Adolf Paul Schulze FRSE FRMS (1840–1891) was a 19th-century German merchant and amateur optical scientist who settled in Scotland. He created the firm Schulze, Paton & Co. He was an expert on microscopes and microphotography and jointly founded the Scottish Microscopical Society. In business he was known as Paul Schulze and in microscopy he was known as Adolf or Adolph Schulze.

==Life==
He was born in Crimmitschau in Saxony (now south-east Germany) on 8 October 1840, the son of Adolph Schulze (1808–1868) and his wife, Othilie Jeannette Streit. He was educated at the Burgerschule in Crimmitschau then at Zwickau. He studied engineering at Chemnitz Polytechnic.

He moved to England in 1861 and in 1866 joined his brother in a yarn business in Manchester. He moved to Glasgow in 1867 setting up premises at 79 Glassford Street but still giving his address as 38 Chorlton Street in Manchester.

By 1875 he had moved to larger premises at 223 George Street but is still listed as living in Manchester but now at 19 Greenwood Street. In 1879 he joined the Glasgow Natural History Society. He disappears from Glasgow in the early 1880s and reappears living at 2 Doune Gardens in 1885.
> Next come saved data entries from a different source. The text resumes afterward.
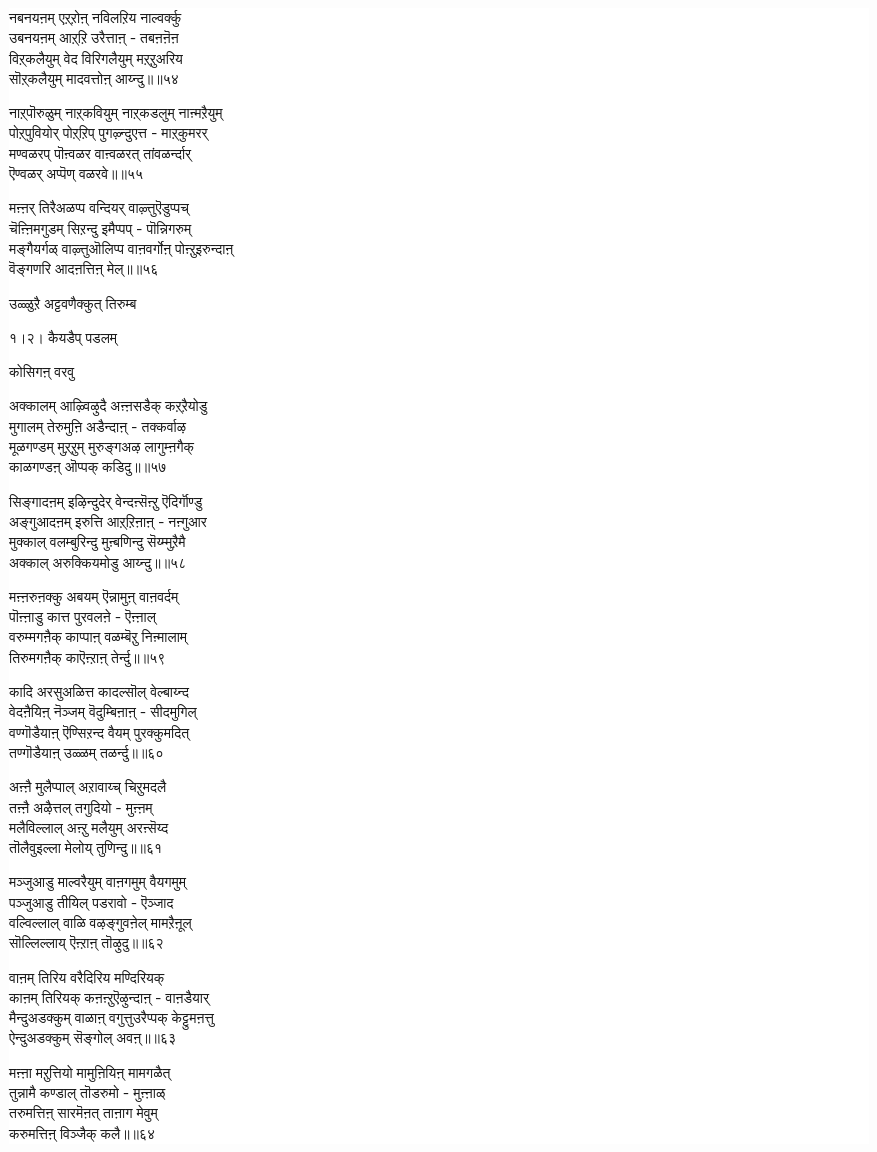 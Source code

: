 नबनयऩम् एऱ्‌ऱोऩ् नविलऱिय नाल्वर्क्कु  
उबनयऩम् आऱ्‌ऱि उरैत्ताऩ् - तबऩऩॆऩ  
विऱ्‌कलैयुम् वेद विरिगलैयुम् मऱ्‌ऱुअरिय  
सॊऱ्‌कलैयुम् मादवत्तोऩ् आय्न्दु॥॥५४  
  
नाऱ्‌पॊरुळुम् नाऱ्‌कवियुम् नाऱ्‌कडलुम् नाऩ्मऱैयुम्  
पोऱ्‌पुवियोर् पोऱ्‌ऱिप् पुगऴ्न्दुएत्त - माऱ्‌कुमरर्  
मण्वळरप् पॊऩ्वळर वाऩ्वळरत् तांवळर्न्दार्  
ऎण्वळर् अप्पॆण् वळरवे॥॥५५  
  
मऩ्ऩर् तिरैअळप्प वन्दियर् वाऴ्त्तुऎडुप्पच्  
चॆऩ्ऩिमगुडम् सिऱन्दु इमैप्पप् - पॊन्निगरुम्  
मङ्गैयर्गळ् वाऴ्त्तुऒलिप्प वाऩवर्गोऩ् पोऩ्ऱुइरुन्दाऩ्  
वॆङ्गणरि आदऩत्तिऩ् मेल्॥॥५६  
  
उळ्ळुऱै अट्टवणैक्कुत् तिरुम्ब

१।२। कैयडैप् पडलम्

कोसिगऩ् वरवु  
  
अक्कालम् आऴ्विऴुदै अऩ्ऩसडैक् कऱ्‌ऱैयोडु  
मुगालम् तेरुमुऩि अडैन्दाऩ् - तक्कर्वाऴ  
मूळगण्डम् मुऱ्‌ऱुम् मुरुङ्गअऴ लागुम्ऩगैक्  
काळगण्डऩ् ऒप्पक् कडिदु॥॥५७  
  
सिङ्गादऩम् इऴिन्दुदेर् वेन्दऩ्सॆऩ्ऱु ऎदिर्गॊण्डु  
अङ्गुआदऩम् इरुत्ति आऱ्‌ऱिऩाऩ् - नऩ्गुआर  
मुक्काल् वलम्बुरिन्दु मुऩ्बणिन्दु सॆय्म्मुऱैमै  
अक्काल् अरुक्कियमोडु आय्न्दु॥॥५८  
  
मऩ्ऩरुऩक्कु अबयम् ऎन्नामुऩ् वाऩवर्दम्  
पॊऩ्ऩाडु कात्त पुरवलऩे - ऎऩ्ऩाल्  
वरुम्मगऩैक् काप्पाऩ् वळम्बॆऱु निऩ्मालाम्  
तिरुमगऩैक् काऎऩ्ऱाऩ् तेर्न्दु॥॥५९  
  
कादि अरसुअळित्त कादल्सॊल् वेल्बाय्न्द  
वेदऩैयिऩ् नॆञ्जम् वॆदुम्बिऩाऩ् - सीदमुगिल्  
वण्गॊडैयाऩ् ऎण्सिऱन्द वैयम् पुरक्कुमदित्  
तण्गॊडैयाऩ् उळ्ळम् तळर्न्दु॥॥६०  
  
अऩ्ऩै मुलैप्पाल् अऱावाय्च् चिऱुमदलै  
तऩ्ऩै अऴैत्तल् तगुदियो - मुऩ्ऩम्  
मलैविल्लाल् अऩ्ऱु मलैयुम् अरऩ्सॆय्द  
तॊलैवुइल्ला मेलोय् तुणिन्दु॥॥६१  
  
मञ्जुआडु माल्वरैयुम् वाऩगमुम् वैयगमुम्  
पञ्जुआडु तीयिल् पडरावो - ऎञ्जाद  
वल्विल्लाल् वाळि वऴङ्गुवऩेल् मामऱैऩूल्  
सॊल्लिल्लाय् ऎऩ्ऱाऩ् तॊऴुदु॥॥६२  
  
वाऩम् तिरिय वरैदिरिय मण्दिरियक्  
काऩम् तिरियक् कऩऩ्ऱुऎऴुन्दाऩ् - वाऩडैयार्  
मैन्दुअडक्कुम् वाळाऩ् वगुत्तुउरैप्पक् केट्टुमऩत्तु  
ऐन्दुअडक्कुम् सॆङ्गोल् अवऩ्॥॥६३  
  
मऩ्ऩा मऱुत्तियो मामुऩियिऩ् मामगळैत्  
तुन्नामै कण्डाल् तॊडरुमो - मुऩ्ऩाळ्  
तरुमत्तिऩ् सारमॆऩत् ताऩाग मेवुम्  
करुमत्तिऩ् विञ्जैक् कलै॥॥६४  
  
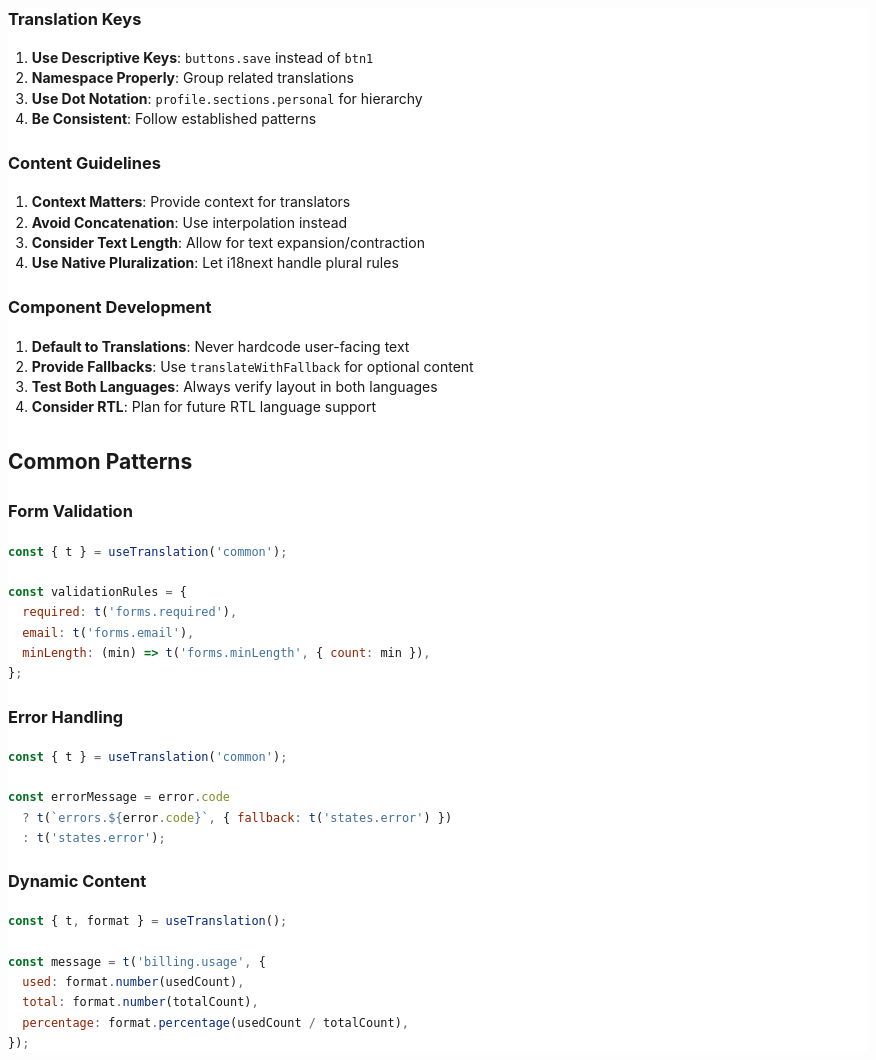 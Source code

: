 ### Translation Keys

1. **Use Descriptive Keys**: `buttons.save` instead of `btn1`
2. **Namespace Properly**: Group related translations
3. **Use Dot Notation**: `profile.sections.personal` for hierarchy
4. **Be Consistent**: Follow established patterns

### Content Guidelines

1. **Context Matters**: Provide context for translators
2. **Avoid Concatenation**: Use interpolation instead
3. **Consider Text Length**: Allow for text expansion/contraction
4. **Use Native Pluralization**: Let i18next handle plural rules

### Component Development

1. **Default to Translations**: Never hardcode user-facing text
2. **Provide Fallbacks**: Use `translateWithFallback` for optional content
3. **Test Both Languages**: Always verify layout in both languages
4. **Consider RTL**: Plan for future RTL language support

## Common Patterns

### Form Validation

```jsx
const { t } = useTranslation('common');

const validationRules = {
  required: t('forms.required'),
  email: t('forms.email'),
  minLength: (min) => t('forms.minLength', { count: min }),
};
```

### Error Handling

```jsx
const { t } = useTranslation('common');

const errorMessage = error.code 
  ? t(`errors.${error.code}`, { fallback: t('states.error') })
  : t('states.error');
```

### Dynamic Content

```jsx
const { t, format } = useTranslation();

const message = t('billing.usage', {
  used: format.number(usedCount),
  total: format.number(totalCount),
  percentage: format.percentage(usedCount / totalCount),
});
```
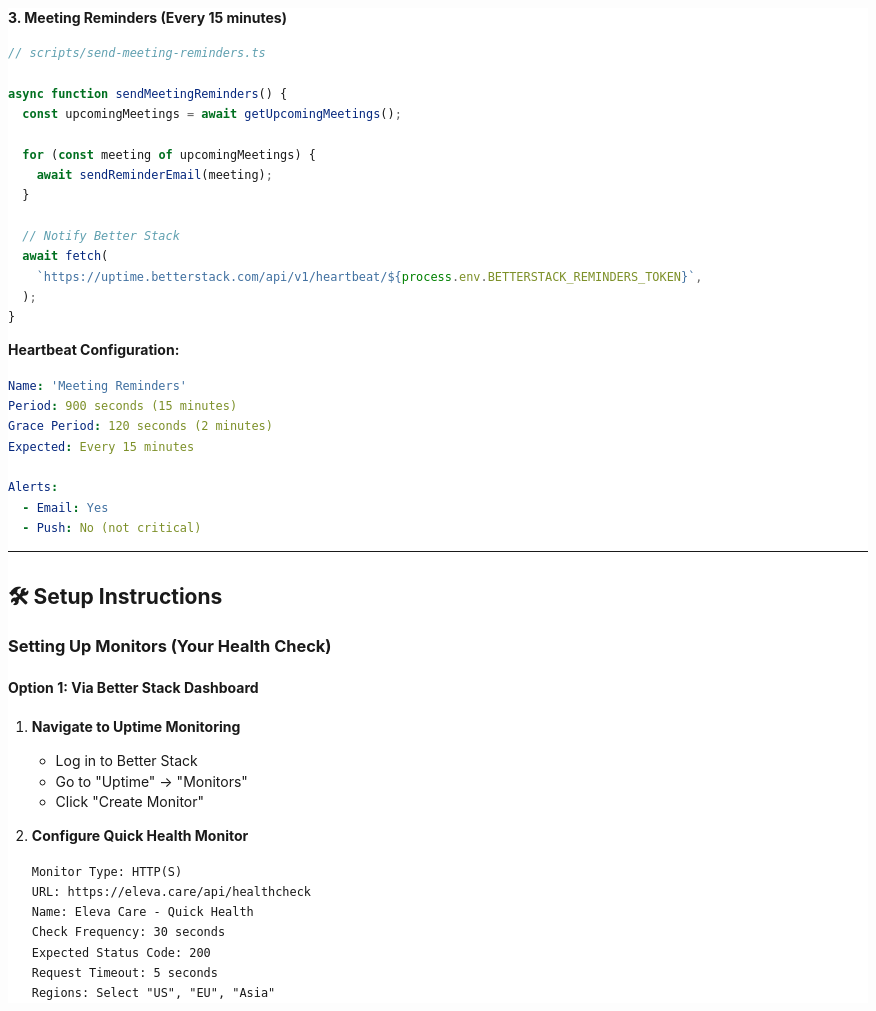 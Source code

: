 **3. Meeting Reminders (Every 15 minutes)**

```typescript
// scripts/send-meeting-reminders.ts

async function sendMeetingReminders() {
  const upcomingMeetings = await getUpcomingMeetings();

  for (const meeting of upcomingMeetings) {
    await sendReminderEmail(meeting);
  }

  // Notify Better Stack
  await fetch(
    `https://uptime.betterstack.com/api/v1/heartbeat/${process.env.BETTERSTACK_REMINDERS_TOKEN}`,
  );
}
```

**Heartbeat Configuration:**

```yaml
Name: 'Meeting Reminders'
Period: 900 seconds (15 minutes)
Grace Period: 120 seconds (2 minutes)
Expected: Every 15 minutes

Alerts:
  - Email: Yes
  - Push: No (not critical)
```

---

## 🛠️ Setup Instructions

### Setting Up Monitors (Your Health Check)

#### Option 1: Via Better Stack Dashboard

1. **Navigate to Uptime Monitoring**
   - Log in to Better Stack
   - Go to "Uptime" → "Monitors"
   - Click "Create Monitor"

2. **Configure Quick Health Monitor**

   ```
   Monitor Type: HTTP(S)
   URL: https://eleva.care/api/healthcheck
   Name: Eleva Care - Quick Health
   Check Frequency: 30 seconds
   Expected Status Code: 200
   Request Timeout: 5 seconds
   Regions: Select "US", "EU", "Asia"
   ```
In 1887 he was elected a Fellow of the Royal Society of Edinburgh for his contributions to scientific observations. His proposers were William Thomson, Lord Kelvin, John Gray McKendrick, William Dittmar and James Thomson Bottomley.

His company Schulze, Paton & Co, yarn agents and merchants, were based at 9 Cochrane Street in Glasgow's Merchant City from around 1887. His partner was Walter R. Paton. The company also acted as agents for a Viennese and Sicilian Association based at the same address.

He lived at 2 Doune Gardens near the River Kelvin in the Kelvinside district of Glasgow.

He died on 3 January 1891 in Glasgow aged 50.

==Publications==
- On Microscopy and Microscopic Illumination (1875)

==Family==
He married Joanna Miller (probably from Manchester), and they had at least six children, including Arthur Paul Schulze (later known as Arthur Paul Miller) (1875–1944).

His son Paul Guido Schulze took over his position in his company on his death.